Laura Bradley's first monograph was published by Oxford University Press in 2006, under the title Brecht and Political Theatre: 'The Mother' on Stage. It traces the performance history of Brecht’s play Die Mutter from its origins in the Weimar Republic, through Brecht’s exile and the division of Germany, to the Berlin Republic. As Die Mutter is the only text that Brecht staged in the Weimar Republic, in exile and the GDR, it is uniquely placed to offer insights into his development as a theatre director. His three contrasting productions show how he became more sensitive to cultural difference and more pragmatic about making concessions for particular audiences, in order to increase their receptivity towards his work. In turn, post-Brechtian directors have used Die Mutter to promote their own political and theatrical concerns, from anti-authoritarian theatre to reflections on the legacies of state Socialism.

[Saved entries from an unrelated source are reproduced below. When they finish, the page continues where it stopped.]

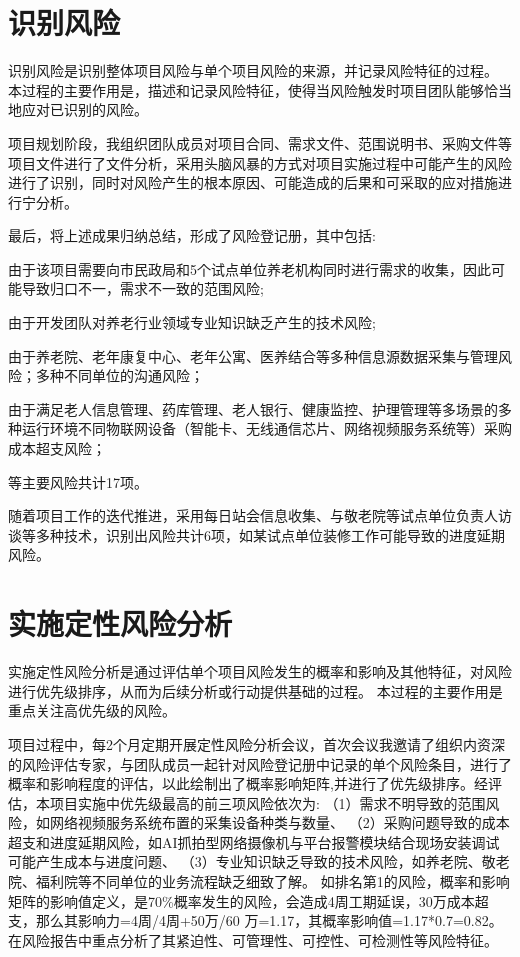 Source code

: \documentclass[UTF8]{../computerUniverse}
\begin{document}
\section{识别风险}
识别风险是识别整体项目风险与单个项目风险的来源，并记录风险特征的过程。
本过程的主要作用是，描述和记录风险特征，使得当风险触发时项目团队能够恰当地应对已识别的风险。

项目规划阶段，我组织团队成员对项目合同、需求文件、范围说明书、采购文件等项目文件进行了文件分析，采用头脑风暴的方式对项目实施过程中可能产生的风险进行了识别，同时对风险产生的根本原因、可能造成的后果和可采取的应对措施进行宁分析。

最后，将上述成果归纳总结，形成了风险登记册，其中包括:

由于该项目需要向市民政局和5个试点单位养老机构同时进行需求的收集，因此可能导致归口不一，需求不一致的范围风险;

由于开发团队对养老行业领域专业知识缺乏产生的技术风险;

由于养老院、老年康复中心、老年公寓、医养结合等多种信息源数据采集与管理风险；多种不同单位的沟通风险；

由于满足老人信息管理、药库管理、老人银行、健康监控、护理管理等多场景的多种运行环境不同物联网设备（智能卡、无线通信芯片、网络视频服务系统等）采购成本超支风险；

等主要风险共计17项。

随着项目工作的迭代推进，采用每日站会信息收集、与敬老院等试点单位负责人访谈等多种技术，识别出风险共计6项，如某试点单位装修工作可能导致的进度延期风险。




\section{实施定性风险分析}

实施定性风险分析是通过评估单个项目风险发生的概率和影响及其他特征，对风险进行优先级排序，从而为后续分析或行动提供基础的过程。
本过程的主要作用是重点关注高优先级的风险。

项目过程中，每2个月定期开展定性风险分析会议，首次会议我邀请了组织内资深的风险评估专家，与团队成员一起针对风险登记册中记录的单个风险条目，进行了概率和影响程度的评估，以此绘制出了概率影响矩阵,并进行了优先级排序。经评估，本项目实施中优先级最高的前三项风险依次为:
（1）需求不明导致的范围风险，如网络视频服务系统布置的采集设备种类与数量、
（2）采购问题导致的成本超支和进度延期风险，如AI抓拍型网络摄像机与平台报警模块结合现场安装调试可能产生成本与进度问题、
（3）专业知识缺乏导致的技术风险，如养老院、敬老院、福利院等不同单位的业务流程缺乏细致了解。
如排名第1的风险，概率和影响矩阵的影响值定义，是70\%概率发生的风险，会造成4周工期延误，30万成本超支，那么其影响力=4周/4周+50万/60 万=1.17，其概率影响值=1.17*0.7=0.82。在风险报告中重点分析了其紧迫性、可管理性、可控性、可检测性等风险特征。
\end{document}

Laura’s second monograph was published by Oxford University Press in 2010, under the title Cooperation and Conflict: GDR Theatre Censorship, 1961-1989. The key questions concern how theatre censorship worked, in contrast to censorship of the book; how theatre censorship developed between 1961 and 1989; and how (far) it varied from one theatre and region to the next. The material includes state and Party papers from regional and federal archives; the Stasi files; and material from theatre archives, such as prompt books, rehearsal notes, set designs, photographs and correspondence. This research was generously supported by the AHRC, British Academy, Carnegie Trust and DAAD. Laura has published a series of related articles on theatre censorship in peer-reviewed journals and edited books, and she has also published on contemporary German theatre, the representation of crime and detection in GDR film and television, the Turkish-German writer Emine Sevgi Özdamar, and the poet Kito Lorenc.

Laura is currently completing her third monograph, which is on Brecht and the Art of Spectatorship. It examines his plays and productions from a fresh angle by showing how he presented spectatorship within the stage action. Brecht’s plays showcase positive and negative examples of spectatorship through scenarios in which characters act as spectators, for example as they watch trials or punishments, engage in surveillance, witness acts of injustice, or observe scientific experiments. Such scenarios show the theatre audience what characters notice and what they overlook. They also demonstrate what characters do next: how they decide to use or ignore the knowledge that they have gained through spectatorship. The monograph explores how Brecht uses characters as spectators in twelve of his plays, how he and his collaborators presented onstage spectatorship in productions from the Weimar Republic to the early GDR, and how real-life spectators responded. Finally, it investigates Brecht’s attempts to cultivate critical spectatorship and to transform the composition of the audience at the Berliner Ensemble, the theatre he founded with his wife, the actor Helene Weigel, in East Berlin after the Second World War. The archive research for this monograph has been supported by a British Academy/Leverhulme Trust Research Grant.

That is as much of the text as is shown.